親の教育スタイルを、通信簿から読み取る。

みなさん地域によって夏休みや冬休みの期間が異なることはご存知ですか?

例えば、東北地方などの寒冷な地域は比較的涼しい夏休みは短く、その分冬休みが長くなっているところが多いです。ですから、1月の7日や8日あたりに流れる3学期が始まりましたなんてニュースを、こたつでゴロゴロしながら観ている子どももいるわけですね。

さてさて、学期空けの初日、始業式と並ぶビッグイベント、「提出物の回収」。宿題を始め、保険関係の書類や雑巾など、担任の先生は数多の提出物の回収・点検に疲弊する1日となったことでしょう。

その提出物の中に含まれる通信簿(通知表)。近年は欄が削除されている学校も増えているようですが、大体の小学校では保護者のコメント欄が用意されています。家庭によって枠が窮屈なくらいびっしり書いてきたり、たったの一言だったりと書かれる内容もまさに十人十色。

今回は、この記述の内容から、その保護者が教育・子育てに対してどのような考え方をしているのかを、3つのタイプに分けて紹介します。

褒めて励ます型

「以前より自主学習によく取り組むようになりました」「高学年になって自信が持てるようになったと思います」と、積極的に我が子のプラスの変化を認めるタイプ。最も理想的な教育スタイルです。

アメリカの心理学者、メアリー・エインスワースの言葉を借りれば、親というのは子どもにとっての安全基地であり、最も信頼できる存在です。心の拠り所である親から自分が認められ、褒めてもらえることは、子どもにとっては何より嬉しいことでしょう。

このような記述をする家庭の子どもは、自立心が育っていて何事にも意欲的であることが多いです。

指摘・叱責型

「もっと漢字を頑張りましょう」「家でも人の話をまったくききません」と、通信簿でC評価(がんばろう)がつけられたところを中心に、子どものできていないところをつつくタイプ。

保護者の心情からすれば、「もっと良い子に育ってほしい」という願いをこめて励ましているつもりなのだと思いますが、子どもからすれば、ただただできないことを責められているだけに過ぎず、「よし、がんばろう!」という気持ちになるのは難しいでしょう。

このような記述をする家庭の子どもは、概ね自己肯定感(「自分は大切な存在だ」「自分はかけがえのない存在だ」と思える心の状態)が低く、自分に自信を持てない子が多いです。ですから、当然物事に対する意欲も低いです。

それはそうですよね。
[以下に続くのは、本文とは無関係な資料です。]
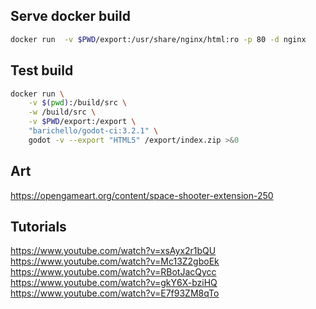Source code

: ## Serve docker build
```bash
docker run  -v $PWD/export:/usr/share/nginx/html:ro -p 80 -d nginx
```

## Test build

```bash
docker run \
    -v $(pwd):/build/src \
    -w /build/src \
    -v $PWD/export:/export \
    "barichello/godot-ci:3.2.1" \
    godot -v --export "HTML5" /export/index.zip >&0
```
## Art

https://opengameart.org/content/space-shooter-extension-250

## Tutorials
https://www.youtube.com/watch?v=xsAyx2r1bQU
https://www.youtube.com/watch?v=Mc13Z2gboEk
https://www.youtube.com/watch?v=RBotJacQycc
https://www.youtube.com/watch?v=gkY6X-bziHQ
https://www.youtube.com/watch?v=E7f93ZM8qTo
「できない子」というレッテルを貼られているのに挑戦してみようなんて気持ちが起こるはずがありません。

無関心型

「2学期もよろしくお願いします」など、成績や学校での様子にまったく触れないことを書くタイプ。中には、何も書かず真っ白なまま返却する親御もいます。実はこのタイプが最も危険です。

なぜかというと、学校でのことに関して何も触れないということは、我が子の様子や教育にあまり関心を持っていない可能性があるからです。
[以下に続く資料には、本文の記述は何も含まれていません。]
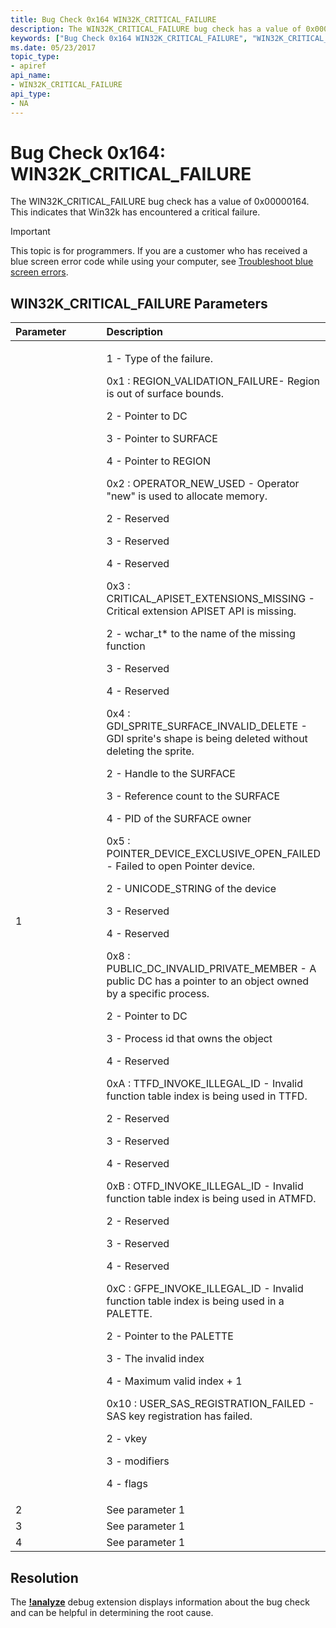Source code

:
 ```yaml
---
title: Bug Check 0x164 WIN32K_CRITICAL_FAILURE
description: The WIN32K_CRITICAL_FAILURE bug check has a value of 0x00000164. This indicates that Win32k has encountered a critical failure.
keywords: ["Bug Check 0x164 WIN32K_CRITICAL_FAILURE", "WIN32K_CRITICAL_FAILURE"]
ms.date: 05/23/2017
topic_type:
- apiref
api_name:
- WIN32K_CRITICAL_FAILURE
api_type:
- NA
---
```


# Bug Check 0x164: WIN32K\_CRITICAL\_FAILURE


The WIN32K\_CRITICAL\_FAILURE bug check has a value of 0x00000164. This indicates that Win32k has encountered a critical failure.

> [!IMPORTANT]
> This topic is for programmers. If you are a customer who has received a blue screen error code while using your computer, see [Troubleshoot blue screen errors](https://www.windows.com/stopcode).


## WIN32K\_CRITICAL\_FAILURE Parameters


<table>
<colgroup>
<col width="50%" />
<col width="50%" />
</colgroup>
<thead>
<tr class="header">
<th align="left">Parameter</th>
<th align="left">Description</th>
</tr>
</thead>
<tbody>
<tr class="odd">
<td align="left">1</td>
<td align="left"><p>1 - Type of the failure.</p>
0x1 : REGION_VALIDATION_FAILURE- Region is out of surface bounds.
<p>2 - Pointer to DC</p>
<p>3 - Pointer to SURFACE</p>
<p>4 - Pointer to REGION</p>
0x2 : OPERATOR_NEW_USED - Operator "new" is used to allocate memory.
<p>2 - Reserved</p>
<p>3 - Reserved</p>
<p>4 - Reserved</p>
<p></p>
0x3 : CRITICAL_APISET_EXTENSIONS_MISSING - Critical extension APISET API is missing.
<p>2 - wchar_t* to the name of the missing function</p>
<p>3 - Reserved</p>
<p>4 - Reserved</p>
0x4 : GDI_SPRITE_SURFACE_INVALID_DELETE - GDI sprite's shape is being deleted without deleting the sprite.
<p>2 - Handle to the SURFACE</p>
<p>3 - Reference count to the SURFACE</p>
<p>4 - PID of the SURFACE owner</p>
0x5 : POINTER_DEVICE_EXCLUSIVE_OPEN_FAILED - Failed to open Pointer device.
<p></p>
<p>2 - UNICODE_STRING of the device</p>
<p>3 - Reserved</p>
<p>4 - Reserved</p>
0x8 : PUBLIC_DC_INVALID_PRIVATE_MEMBER - A public DC has a pointer to an object owned by a specific process.
<p>2 - Pointer to DC</p>
<p>3 - Process id that owns the object</p>
<p>4 - Reserved</p>
0xA : TTFD_INVOKE_ILLEGAL_ID - Invalid function table index is being used in TTFD.
<p>2 - Reserved</p>
<p>3 - Reserved</p>
<p>4 - Reserved</p>
0xB : OTFD_INVOKE_ILLEGAL_ID - Invalid function table index is being used in ATMFD.
<p>2 - Reserved</p>
<p>3 - Reserved</p>
<p>4 - Reserved</p>
0xC : GFPE_INVOKE_ILLEGAL_ID - Invalid function table index is being used in a PALETTE.
<p>2 - Pointer to the PALETTE</p>
<p>3 - The invalid index</p>
<p>4 - Maximum valid index + 1</p>
0x10 : USER_SAS_REGISTRATION_FAILED - SAS key registration has failed.
<p>2 - vkey</p>
<p>3 - modifiers</p>
<p>4 - flags</p></td>
</tr>
<tr class="even">
<td align="left">2</td>
<td align="left">See parameter 1</td>
</tr>
<tr class="odd">
<td align="left">3</td>
<td align="left">See parameter 1</td>
</tr>
<tr class="even">
<td align="left">4</td>
<td align="left">See parameter 1</td>
</tr>
</tbody>
</table>


## Resolution 
The [**!analyze**](https://docs.microsoft.com/windows-hardware/drivers/debugger/-analyze) debug extension displays information about the bug check and can be helpful in determining the root cause.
もちろん仕事が忙しくて書く内容を考える暇がないことも考えられますが、一応夏休みや冬休みという長い期間があるですから、どこかで通知表をじっくり読んでお子さんの成長を見とる時間もあるはず。

人は人に嫌われるよりも、自分に対して無関心であることに最も心が傷つくと言われています。子どもは案外、親が自分をどれだけ大事に思ってくれているのかを、そういうところからも察知していたりしますよ。

親のスタイルから子どもへの接し方を考える

いかがでしたか。

親の教育スタイルをなぜ読み取る必要があるかといいますと、それによって子どもへの適切な接し方を見つけることができるからです。

例えば、指摘・叱責型の親の子どもであれば、家では自分を否定するようなことをよく言われていると考えられるので、学校ではその子の良いところ、頑張ったことを積極的に認めて褒めてあげましょう。自己肯定感が低い子は、「自分にも良いところがある」という実感を持たせることが大切です。

無関心型の親の子どもであれば、家庭での家族との会話も少ないかもしれません。ですから、学校では積極的に話しかけ、「あなたのことを見ているよ」というメッセージを伝えてあげると良いと思います。

なかなか顔を合わせて話す機会が少ない保護者ですが、子どものより良い成長のためには保護者の理解・連携が何より大切です。様々なものを手がかりにして保護者の人物像を掴み、子どもへの適切な指導に生かしていきたいですね。